家庭裁判所からは、事件の内容のほか、家庭環境や交友関係なども詳しく調査され、親が指導を受けることもあります。未成年者が再び非行に走らないように家庭で監督できるかも、処分に大きく影響します。未成年者のために環境を整え、被害者と示談を行うなどして、処分が緩和されるように努めることも必要でしょう。
また、未成年者が突然警察に逮捕されたり、家庭裁判所に呼び出されれば、本人だけではなく、親も不安を抱えて満足な対応ができないでしょう。もしも事件に身に覚えのないときは、事実を争うことも必要です。こうしたときは、弁護士を「付添人」に選任して、警察の対応や家庭裁判所の処分に付き添ってもらうことができます。できる限り早めに相談をして、対応が必要でしょう。
未成年の子がいる親の責任について未成年者は判断能力が未熟なために、親の目が届かない所で思わぬトラブルを起こしがちです。親は、自分自身の行為ではなくても、未成年の行為に対して責任を負うことがあります。
親が負う責任とは
成人が他人に損害を与えたときは、不法行為を行ったとして民事上の損害賠償責任を負います(民法709条)。未成年者はどうかというと、損害賠償責任にも一定の制限があります。

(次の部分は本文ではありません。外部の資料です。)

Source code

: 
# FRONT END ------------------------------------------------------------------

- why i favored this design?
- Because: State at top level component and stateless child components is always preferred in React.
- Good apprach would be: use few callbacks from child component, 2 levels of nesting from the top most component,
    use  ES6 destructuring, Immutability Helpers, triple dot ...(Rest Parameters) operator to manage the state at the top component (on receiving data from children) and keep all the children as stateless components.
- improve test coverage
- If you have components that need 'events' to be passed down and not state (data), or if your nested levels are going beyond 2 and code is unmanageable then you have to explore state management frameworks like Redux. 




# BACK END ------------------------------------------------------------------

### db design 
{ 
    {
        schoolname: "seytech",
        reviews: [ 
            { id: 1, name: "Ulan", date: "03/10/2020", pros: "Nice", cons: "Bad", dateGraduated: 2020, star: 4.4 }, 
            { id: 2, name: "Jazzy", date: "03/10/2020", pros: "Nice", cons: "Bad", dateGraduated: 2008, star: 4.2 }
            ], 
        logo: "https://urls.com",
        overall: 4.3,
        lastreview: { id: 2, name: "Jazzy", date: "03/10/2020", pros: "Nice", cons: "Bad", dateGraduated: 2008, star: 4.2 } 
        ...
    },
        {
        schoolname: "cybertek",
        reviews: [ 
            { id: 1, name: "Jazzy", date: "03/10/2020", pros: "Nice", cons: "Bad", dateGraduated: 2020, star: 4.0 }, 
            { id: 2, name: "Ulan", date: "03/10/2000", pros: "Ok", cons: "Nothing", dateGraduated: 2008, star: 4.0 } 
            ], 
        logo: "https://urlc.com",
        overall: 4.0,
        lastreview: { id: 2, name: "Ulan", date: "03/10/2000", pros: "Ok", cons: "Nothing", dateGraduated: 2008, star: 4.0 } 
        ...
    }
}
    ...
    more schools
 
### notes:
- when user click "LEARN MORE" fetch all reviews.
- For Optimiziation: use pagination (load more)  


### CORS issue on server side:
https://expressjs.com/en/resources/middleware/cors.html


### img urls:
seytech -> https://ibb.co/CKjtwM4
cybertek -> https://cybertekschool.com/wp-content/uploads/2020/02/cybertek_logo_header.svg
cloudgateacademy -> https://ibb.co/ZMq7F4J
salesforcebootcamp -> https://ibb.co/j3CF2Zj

未成年者は、民事上の責任能力をもたなければ損害賠償責任を負いません(民法第713条)。この責任能力は、おおむね12歳程度で持つと考えられています。
しかし、親は親権者として、日頃から未成年者が危険な行為をしないように注意し監督する義務があります。そこで被害者が損害を受けたときは、親が監督義務を果たさなかったとして賠償責任を負うと定められています(監督義務者の責任、同714条)。

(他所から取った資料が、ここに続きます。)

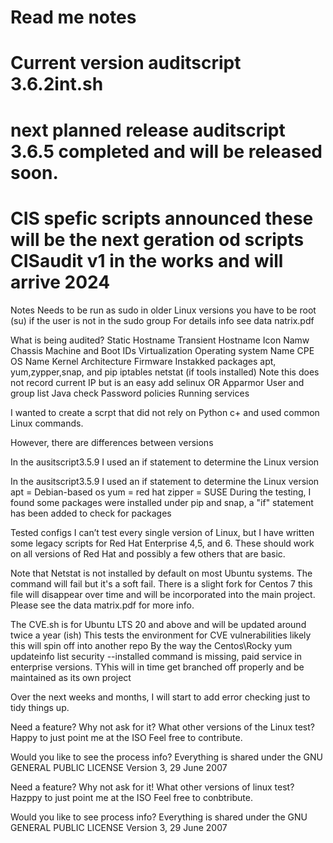 # Read me notes
# Current version auditscript 3.6.2int.sh
# next planned release auditscript 3.6.5 completed and will be released soon.
# CIS spefic scripts announced these will be the next geration od scripts CISaudit v1 in the works and will arrive 2024

Notes
Needs to be run as sudo in older Linux versions you have to be root (su) if the user is not in the sudo group
For details info see data natrix.pdf

What is being audited?
Static Hostname
Transient Hostname
Icon Namw
Chassis
Machine and Boot IDs
Virtualization
Operating system Name
CPE OS Name
Kernel
Architecture
Firmware
Instakked packages apt, yum,zypper,snap, and pip
iptables
netstat (if tools installed) Note this does not record current IP but is an easy add
selinux OR Apparmor
User and group list
Java check
Password policies
Running services

I wanted to create a scrpt that did not rely on Python c+ and used common Linux commands.

However, there are differences between versions

In the ausitscript3.5.9 I used an if statement to determine the Linux version

In the ausitscript3.5.9 I used an if statement to determine the Linux version
apt = Debian-based os
yum = red hat
zipper = SUSE
During the testing, I found some packages were installed under pip and snap, a "if" statement has been added to check for packages 

Tested configs
I can’t test every single version of Linux, but I have written some legacy scripts for Red Hat Enterprise 4,5, and 6. These should work on all versions of Red Hat and possibly a few others that are basic.

Note that Netstat is not installed by default on most Ubuntu systems. The command will fail but it's a soft fail.
There is a slight fork for Centos 7 this file will disappear over time and will be incorporated into the main project.
Please see the data matrix.pdf for more info.

The CVE.sh is for Ubuntu LTS 20 and above and will be updated around twice a year (ish)
This tests the environment for CVE vulnerabilities likely this will spin off into another repo 
By the way the Centos\Rocky yum updateinfo list security --installed command is missing, paid service in enterprise versions. TYhis will in time get branched off properly and be maintained as its own project

Over the next weeks and months, I will start to add error checking just to tidy things up.

Need a feature? Why not ask for it?
What other versions of the Linux test? Happy to just point me at the ISO
Feel free to contribute.

Would you like to see the process info?
Everything is shared under the GNU GENERAL PUBLIC LICENSE Version 3, 29 June 2007

Need a feature? Why not ask for it!
What other versions of linux test? Hazppy to just point me at the ISO
Feel free to conbtribute.


Would you like to see process info?
Everything is shared under the GNU GENERAL PUBLIC LICENSE Version 3, 29 June 2007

また、たとえ12歳で責任能力が認められても、未成年者は通常、被害者に賠償できるだけの資力を持ちません。そこで責任能力があるときでも、監督義務を果たさなかった親自身にも過失があると認められ、損害賠償責任を負うと考えられています。
親はどこまで責任を負うのか
親が子の行為に責任を負うとしても、どこまで負うことになるでしょうか。
親は監督義務を果たしていれば賠償を免れます。しかしこれまでの裁判例では、監督責任が広く認められがちでした。未成年者の行為の程度にかかわらず親が多額の賠償を負い、責任を免れるのは非常に難しいと考えられてきました。
しかし、2015年に最高裁は、サッカーボールを道路に蹴り出して交通事故を招いた子の親に対する賠償請求を認めませんでした。判決では、親が日頃からしつけをしており、責任能力のない子が通常は人に危険のない行為をしてたまたま他人に損害を与えたような場合には、親の監督責任は否定されると判断しました。親の監督責任を安易に認めるのではなく、監督がどこまで可能か、子がどんな危険な行為をしたかなどの、親が負う責任の有無を具体的に判断する姿勢を示したものです。

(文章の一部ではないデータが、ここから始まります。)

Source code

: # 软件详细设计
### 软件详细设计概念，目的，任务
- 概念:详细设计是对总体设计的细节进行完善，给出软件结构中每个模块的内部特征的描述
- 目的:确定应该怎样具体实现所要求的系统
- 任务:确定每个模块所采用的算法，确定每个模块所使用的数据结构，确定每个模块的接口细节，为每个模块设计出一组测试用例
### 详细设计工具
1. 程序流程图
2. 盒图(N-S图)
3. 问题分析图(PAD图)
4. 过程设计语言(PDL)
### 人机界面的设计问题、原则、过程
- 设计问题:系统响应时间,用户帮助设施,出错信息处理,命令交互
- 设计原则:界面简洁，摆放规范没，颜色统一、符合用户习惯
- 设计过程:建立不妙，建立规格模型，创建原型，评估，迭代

この判決によって、子の些細な行為が親に多額の賠償責任を負わせるという、大変酷とも思える事態が今後は減る可能性もあります。ただ、どうしても未成年の子は不注意な行為をしがちです。親は対人賠償保険に加入するなどして、もしもの時の備えておく方が賢明でしょう。
未成年者の法的な権利や責任には一定の制限がありますが、その制限を補うために親が果たす役割は非常に多く、広い範囲にわたります。時には被害者への賠償責任を替わって負わねばならない時もあります。
ことに、契約に関わるトラブルや刑事事件に遭遇したときは、少しでも早く親が動き、解決に努めることが何よりも大切です。親の法的役割を把握しておき、トラブルに役立つ保険への加入や、いざという時に法律問題を相談できる窓口を事前に把握しておくなどの、様々な備えをしておくことで、早急な解決も可能になるでしょう。
参考コンテンツ:
未成年者でも親の承諾がなく働ける?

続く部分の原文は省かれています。